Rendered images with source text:
________

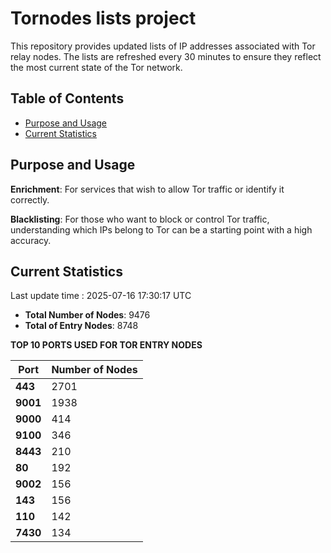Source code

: # Tornodes lists project

This repository provides updated lists of IP addresses associated with Tor relay nodes. The lists are refreshed every 30 minutes to ensure they reflect the most current state of the Tor network.

## Table of Contents

- [Purpose and Usage](#purpose-and-usage)
- [Current Statistics](#current-statistics)


## Purpose and Usage

**Enrichment**: For services that wish to allow Tor traffic or identify it correctly.

**Blacklisting**: For those who want to block or control Tor traffic, understanding which IPs belong to Tor can be a starting point with a high accuracy.

## Current Statistics

Last update time : 2025-07-16 17:30:17 UTC

- **Total Number of Nodes**: 9476
- **Total of Entry Nodes**: 8748

**TOP 10 PORTS USED FOR TOR ENTRY NODES**

| **Port** | **Number of Nodes** |
|------|-----------------|
| **443**   | 2701  |
| **9001**   | 1938  |
| **9000**   | 414  |
| **9100**   | 346  |
| **8443**   | 210  |
| **80**   | 192  |
| **9002**   | 156  |
| **143**   | 156  |
| **110**   | 142  |
| **7430**   | 134  |

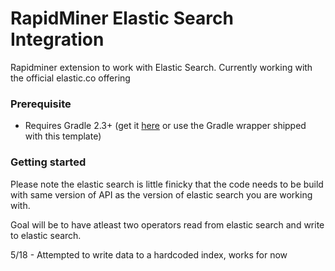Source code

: RapidMiner Elastic Search Integration
=============================

Rapidminer extension to work with Elastic Search.
Currently working with the official elastic.co offering


### Prerequisite
* Requires Gradle 2.3+ (get it [here](http://gradle.org/installation) or use the Gradle wrapper shipped with this template)

### Getting started
Please note the elastic search is little finicky that the code needs to be build with same version of API as the version of elastic search you are working with.

Goal will be to have atleast two operators read from elastic search and write to elastic search.

5/18 -  Attempted to write data to a hardcoded index, works for now
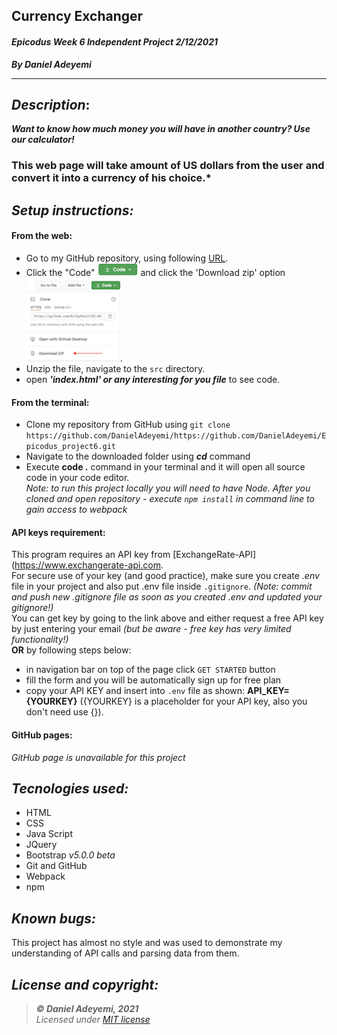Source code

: ## Currency Exchanger
#### *Epicodus Week 6 Independent Project  2/12/2021*
***By Daniel Adeyemi***
___

## *Description*:    
***Want to know how much money you will have in another country? Use our calculator!***
### This web page will take amount of US dollars from the user and convert it into a currency of his choice.*


## *Setup instructions:*
#### From the web:
* Go to my GitHub repository, using following [URL](https://github.com/DanielAdeyemi/Epicodus_project6.git).
* Click the "Code" ![img](src/assets/code.png) and click the 'Download zip' option ![img](src/assets/zip.png).
* Unzip the file, navigate to the `src` directory.
* open ***'index.html' or any interesting for you file*** to see code.
#### From the terminal: 
* Clone my repository from GitHub using `git clone https://github.com/DanielAdeyemi/https://github.com/DanielAdeyemi/Epicodus_project6.git`
* Navigate to the downloaded folder using ***cd*** command
* Execute **code .** command in your terminal and it will open all source code in your code editor.    
*Note: to run this project locally you will need to have Node. After you cloned and open repository - execute `npm install` in command line to gain access to webpack*
#### API keys requirement:
This program requires an API key from [ExchangeRate-API](https://www.exchangerate-api.com.   
For secure use of your key (and good practice), make sure you create *.env* file in your project and also put .env file inside `.gitignore`. *(Note: commit and push new .gitignore file as soon as you created .env and updated your gitignore!)*   
You can get key by going to the link above and  either request a free API key by just entering your email *(but be aware - free key has very limited functionality!)*   
**OR** by following steps below:
* in navigation bar on top of the page click `GET STARTED` button
* fill the form and you will be automatically sign up for free plan
* copy your API KEY and insert into `.env` file as shown: **API_KEY={YOURKEY}** ({YOURKEY} is a placeholder for your API key, also you don't need use {}).

#### GitHub pages:
*GitHub page is unavailable for this project*

## *Tecnologies used:*
* HTML
* CSS
* Java Script
* JQuery
* Bootstrap *v5.0.0 beta*
* Git and GitHub
* Webpack
* npm

## *Known bugs:*
This project has almost no style and was used to demonstrate my understanding of API calls and parsing data from them.

## *License and copyright:*

> ***© Daniel Adeyemi, 2021***   
> *Licensed under [MIT license](https://mit-license.org/)*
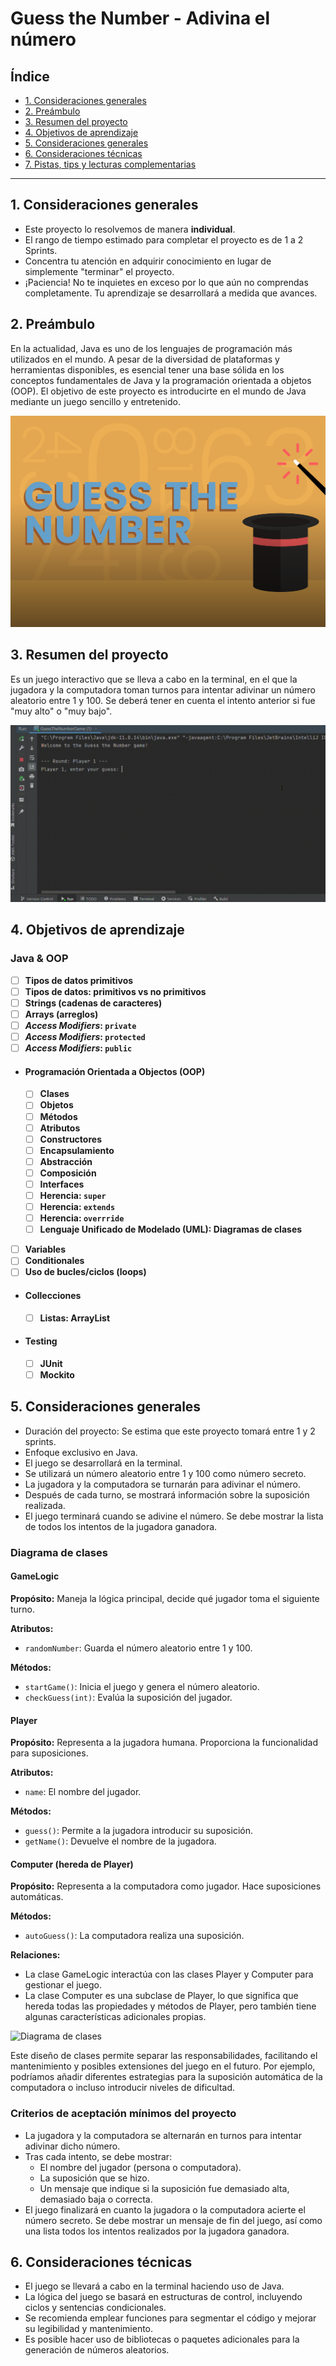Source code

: # Guess the Number - Adivina el número

## Índice

* [1. Consideraciones generales](#1-consideraciones-generales)
* [2. Preámbulo](#2-preámbulo)
* [3. Resumen del proyecto](#3-resumen-del-proyecto)
* [4. Objetivos de aprendizaje](#4-objetivos-de-aprendizaje)
* [5. Consideraciones generales](#5-consideraciones-generales)
* [6. Consideraciones técnicas](#6-consideraciones-técnicas)
* [7. Pistas, tips y lecturas complementarias](#7-pistas-tips-y-lecturas-complementarias)
---

## 1. Consideraciones generales

* Este proyecto lo resolvemos de manera **individual**.
* El rango de tiempo estimado para completar el proyecto es de 1 a 2 Sprints.
* Concentra tu atención en adquirir conocimiento en lugar de
simplemente "terminar" el proyecto.
* ¡Paciencia! No te inquietes en exceso por lo que aún no comprendas completamente.
Tu aprendizaje se desarrollará a medida que avances.

## 2. Preámbulo

En la actualidad, Java es uno de los lenguajes de programación más utilizados
en el mundo. A pesar de la diversidad de plataformas y herramientas disponibles,
es esencial tener una base sólida en los conceptos fundamentales de Java y la
programación orientada a objetos (OOP). El objetivo de este proyecto es
introducirte en el mundo de Java mediante un juego sencillo y entretenido.

![GUESS THE NUMBER](assets/guess-the-number.png)

## 3. Resumen del proyecto

Es un juego interactivo que se lleva a cabo en la terminal, en el que la
jugadora y la computadora toman turnos para intentar adivinar un número aleatorio
entre 1 y 100. Se deberá tener en cuenta el intento anterior si fue "muy alto" o "muy bajo".

![GUESS THE NUMER DEMO](assets/guess-the-number-demo.gif)

## 4. Objetivos de aprendizaje

### Java & OOP

* [ ] **Tipos de datos primitivos**
* [ ] **Tipos de datos: primitivos vs no primitivos**
* [ ] **Strings (cadenas de caracteres)**
* [ ] **Arrays (arreglos)**
* [ ] **_Access Modifiers_: `private`**
* [ ] **_Access Modifiers_: `protected`**
* [ ] **_Access Modifiers_: `public`**

* #### Programación Orientada a Objectos (OOP)

  - [ ] **Clases**
  - [ ] **Objetos**
  - [ ] **Métodos**
  - [ ] **Atributos**
  - [ ] **Constructores**
  - [ ] **Encapsulamiento**
  - [ ] **Abstracción**
  - [ ] **Composición**
  - [ ] **Interfaces**
  - [ ] **Herencia: `super`**
  - [ ] **Herencia: `extends`**
  - [ ] **Herencia: `overrride`**
  - [ ] **Lenguaje Unificado de Modelado (UML): Diagramas de clases**

* [ ] **Variables**
* [ ] **Conditionales**
* [ ] **Uso de bucles/ciclos (loops)**

* #### Collecciones

  - [ ] **Listas: ArrayList**

* #### Testing

  - [ ] **JUnit**
  - [ ] **Mockito**

## 5. Consideraciones generales

* Duración del proyecto: Se estima que este proyecto tomará entre 1 y 2 sprints.
* Enfoque exclusivo en Java.
* El juego se desarrollará en la terminal.
* Se utilizará un número aleatorio entre 1 y 100 como número secreto.
* La jugadora y la computadora se turnarán para adivinar el número.
* Después de cada turno, se mostrará información sobre la suposición realizada.
* El juego terminará cuando se adivine el número. Se debe mostrar la lista de
todos los intentos de la jugadora ganadora.

### Diagrama de clases

#### GameLogic

**Propósito:**
Maneja la lógica principal, decide qué jugador toma el siguiente turno.

**Atributos:**

* `randomNumber`: Guarda el número aleatorio entre 1 y 100.

**Métodos:**

* `startGame()`: Inicia el juego y genera el número aleatorio.
* `checkGuess(int)`: Evalúa la suposición del jugador.

#### Player

**Propósito:**
Representa a la jugadora humana. Proporciona la funcionalidad para suposiciones.

**Atributos:**

* `name`: El nombre del jugador.

**Métodos:**

* `guess()`: Permite a la jugadora introducir su suposición.
* `getName()`: Devuelve el nombre de la jugadora.

#### Computer (hereda de Player)

**Propósito:**
Representa a la computadora como jugador.
Hace suposiciones automáticas.

**Métodos:**

* `autoGuess()`: La computadora realiza una suposición.

**Relaciones:**

* La clase GameLogic interactúa con las clases Player y Computer
para gestionar el juego.
* La clase Computer es una subclase de Player, lo que significa
que hereda todas las propiedades y métodos de Player, pero también
tiene algunas características adicionales propias.

![Diagrama de clases](https://mermaid.ink/svg/pako:eNp9UlFPwjAQ_itN5YHJINHHhZAYTdBEjRGfdD4c2zEma7u0VxOC8NttVwYjQV_W9fvuvrv7ehueqRx5wrMKjLkrodAgUslYc2dTi8a8LfHZijnqKQhkG88yNmRf8A0jS2U1egWZK8F0c_RavpTECHSBFLIPxEsFa9Ssbo6rs-h1i2ZLzFZNF32vV_i_-DQ26rG5UhWCDEkDJqCU_RnpUhYfn8y1YCJX3LNb_zkz1OWwbcAH7OXHPw69twLkeepWidoS6iM7HsPckIaMJpOOXvAy3Fv7QntMuuoBubjRGtaPpaHdgyQsUO_CuGiOc60weBFdentb3FvsdPoRC6odfBoUHNXI71zW7mBE6KszYfu4g06ltlAn43Tww0b8sRD_SPKYC9TuuXK3gY1MymmJzhKeuN8cF2ArSnkqfShYUrO1zHhC2mLMbZ0D4X5nebKAyjgU85KUftpvtT9iXoN8V6qN2f4CAl791g)

Este diseño de clases permite separar las responsabilidades, facilitando
el mantenimiento y  posibles extensiones del juego en el futuro.
Por ejemplo, podríamos añadir diferentes estrategias para la suposición
automática de la computadora o incluso introducir niveles de dificultad.

### **Criterios de aceptación mínimos del proyecto**

* La jugadora y la computadora se alternarán en turnos para
 intentar adivinar dicho número.
* Tras cada intento, se debe mostrar:
  - El nombre del jugador (persona o computadora).
  - La suposición que se hizo.
  - Un mensaje que indique si la suposición fue demasiado alta, demasiado baja
  o correcta.
* El juego finalizará en cuanto la jugadora o la computadora acierte el
número secreto. Se debe mostrar un mensaje de fin del juego, así como una lista
todos los intentos realizados por la jugadora ganadora.

## 6. Consideraciones técnicas

* El juego se llevará a cabo en la terminal haciendo uso de Java.
* La lógica del juego se basará en estructuras de control,
incluyendo ciclos y sentencias condicionales.
* Se recomienda emplear funciones para segmentar el código y mejorar
su legibilidad y mantenimiento.
* Es posible hacer uso de bibliotecas o paquetes adicionales para
la generación de números aleatorios.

________

[Task details]
What is needed is an exact copy of the lines above, from the one containing "es esencial tener" through the one containing "- [ ] **Constructores**", with nothing added.

[Solution]
es esencial tener una base sólida en los conceptos fundamentales de Java y la
programación orientada a objetos (OOP). El objetivo de este proyecto es
introducirte en el mundo de Java mediante un juego sencillo y entretenido.

![GUESS THE NUMBER](assets/guess-the-number.png)

## 3. Resumen del proyecto

Es un juego interactivo que se lleva a cabo en la terminal, en el que la
jugadora y la computadora toman turnos para intentar adivinar un número aleatorio
entre 1 y 100. Se deberá tener en cuenta el intento anterior si fue "muy alto" o "muy bajo".

![GUESS THE NUMER DEMO](assets/guess-the-number-demo.gif)

## 4. Objetivos de aprendizaje

### Java & OOP

* [ ] **Tipos de datos primitivos**
* [ ] **Tipos de datos: primitivos vs no primitivos**
* [ ] **Strings (cadenas de caracteres)**
* [ ] **Arrays (arreglos)**
* [ ] **_Access Modifiers_: `private`**
* [ ] **_Access Modifiers_: `protected`**
* [ ] **_Access Modifiers_: `public`**

* #### Programación Orientada a Objectos (OOP)

  - [ ] **Clases**
  - [ ] **Objetos**
  - [ ] **Métodos**
  - [ ] **Atributos**
  - [ ] **Constructores**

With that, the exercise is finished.